Toda a poesia do multiartista brasileiro Arnaldo Antunes emerge em meios técnicos diversos, trabalhando a palavra irrompida em suas dimensões verbais, sonoras e visuais. Com obras e processo criativo marcados pelo vanguardismo, a mostra Palavra em Movimento propõe uma síntese dessa trajetória eclética, enfatizando a produção de Antunes no âmbito do circuito das artes visuais contemporâneas.
A exposição reúne caligrafias, colagens, instalações e objetos poéticos, além de adesivos, cartazes, áudios e vídeos de trabalhos realizados nos últimos 30 anos. A cidade do Rio de Janeiro fecha a itinerância da mostra que passou por cidades como São Paulo, Brasília e Salvador, desde julho de 2015.

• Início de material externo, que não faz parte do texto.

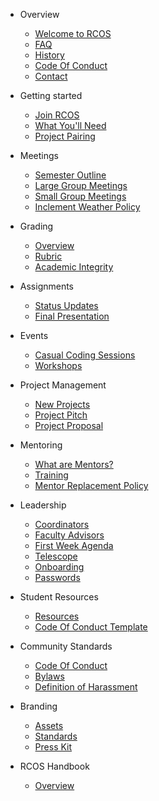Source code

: - Overview

  - [Welcome to RCOS](README.md)
  - [FAQ](overview/faq.md)
  - [History](overview/history.md)
  - [Code Of Conduct](overview/code_of_conduct.md)
  <!-- * [Sponsors](overview/sponsors.md) -->
  - [Contact](overview/contact.md)

- Getting started

  - [Join RCOS](membership/join_rcos.md)
  - [What You'll Need](membership/requirements.md)
  - [Project Pairing](membership/project_pairing.md)

- Meetings

  - [Semester Outline](meetings/semester_outline.md)
  - [Large Group Meetings](meetings/large_group_meetings.md)
  - [Small Group Meetings](meetings/small_group_meetings.md)
  - [Inclement Weather Policy](meetings/inclement_weather.md)

- Grading

  - [Overview](grading/README.md)
  - [Rubric](grading/rubric.md)
  - [Academic Integrity](grading/academic_integrity.md)

- Assignments

  - [Status Updates](grading/status_updates)
  - [Final Presentation](grading/presentations)

- Events

  - [Casual Coding Sessions](events/casual_coding_sessions.md)
    <!-- - [Tech Talks](events/tech_talks.md) -->
    <!-- - [Code Jams](events/code_jams.md) -->
    <!-- - [Hackathons](events/hackathons.md) -->
  - [Workshops](events/workshops.md)
    <!-- - [Accepted Students Day](events/accepted_students_day.md) -->
    <!-- - [NRB](events/nrb.md) -->
    <!-- - [Hosting an Event](events/hosting.md) -->
    <!-- - Work Groups -->
    <!-- - [Overview](work_groups/README.md) -->
    <!-- - [Archival](work_groups/archival.md) -->
    <!-- - [Event Planning](work_groups/event_planning.md) -->
    <!-- - [Outreach](work_groups/outreach.md) -->
    <!-- - [Public Relations](work_groups/public_relations.md) -->
    <!-- - [Sponsorship](work_groups/sponsorship.md) -->
    <!-- - [Student Resources](work_groups/student_resources.md) -->

- Project Management

  - [New Projects](project_management/new_projects)
  - [Project Pitch](project_management/pitch)
  - [Project Proposal](grading/documentation?id=proposal)
  <!-- - [Managing a Project](#) -->

- Mentoring

  - [What are Mentors?](mentoring/README.md)
  - [Training](mentoring/training.md)
  - [Mentor Replacement Policy](mentoring/replacement.md)

- Leadership

  - [Coordinators](leadership/coordinators.md)
  - [Faculty Advisors](leadership/faculty.md)
  - [First Week Agenda](leadership/agenda.md)
  - [Telescope](leadership/telescope.md)
  - [Onboarding](leadership/onboarding.md)
  - [Passwords](leadership/passwords.md)

- Student Resources
  <!-- * [Presentation Slides](resources/slides.md) TODO: return when we figure out slides -->

  - [Resources](resources/README.md)
  - [Code Of Conduct Template](community/code_of_conduct_template.md)

- Community Standards

  - [Code Of Conduct](community/CODE_OF_CONDUCT.md)
  - [Bylaws](community/bylaws.md)
  - [Definition of Harassment](community/harassment_guidelines.md)

- Branding

  - [Assets](resources/brand_assets.md)
  - [Standards](resources/brand_standards.md)
  - [Press Kit](resources/press_kit.md)

- RCOS Handbook
  - [Overview](handbook/README.md)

Segundo o curador da mostra, Daniel Rangel, a maneira integrada de criar de Antunes é inspirada na poesia concreta e remete à expressão joyceana verbivocovisual, que sintetiza a proposta, colocada em prática nos anos 1950 pelos concretistas brasileiros, dos novos modos de se fazer poesia, visando a uma “arte geral da palavra”.
“Seja esta falada, escrita, desenhada, fotografada, filmada, construída ou cantada, sua obraestrutura-se a partir da palavra. Um dinamismo que caracteriza seu trabalho, aliado ao não pertencimento a um local ou gênero específicos. Um mensageiro-viajante, cidadão do mundo, que manipula a linguagem como poucos”, afirma Rangel.
O recorte cronológico da exposição, o mais completo já apresentado da obra do artista, evidencia um percurso no qual a poesia ultrapassa seus limites para se manifestar na letra de uma música, em placas de rua, em objetos comuns, em imagens com movimento ou até mesmo no tradicional papel, emoldurado e pendurado nas paredes da exposição.
A excentricidade de Antunes é ligada subjetivamente à ideia da mostra, o que leva o curador a lembrar da “rica fusão referencial heterogênea do artista — herdeiro da poesia concreta dos anos 50, do rock e tropicalismo dos 60 e 70, da arte pop, e do movimento punk dos anos 80 –, aliada ao pleno domínio da linguagem e da comunicação, e a uma poderosa voz abissal que se tornou uma verdadeira marca”.
“Ele é um artista do presente, que aborda temas atuais; conceitos políticos, comportamentais, ecológicos, espirituais e poéticos para diversos públicos e em contato com diferentes mídias”, afirma Rangel.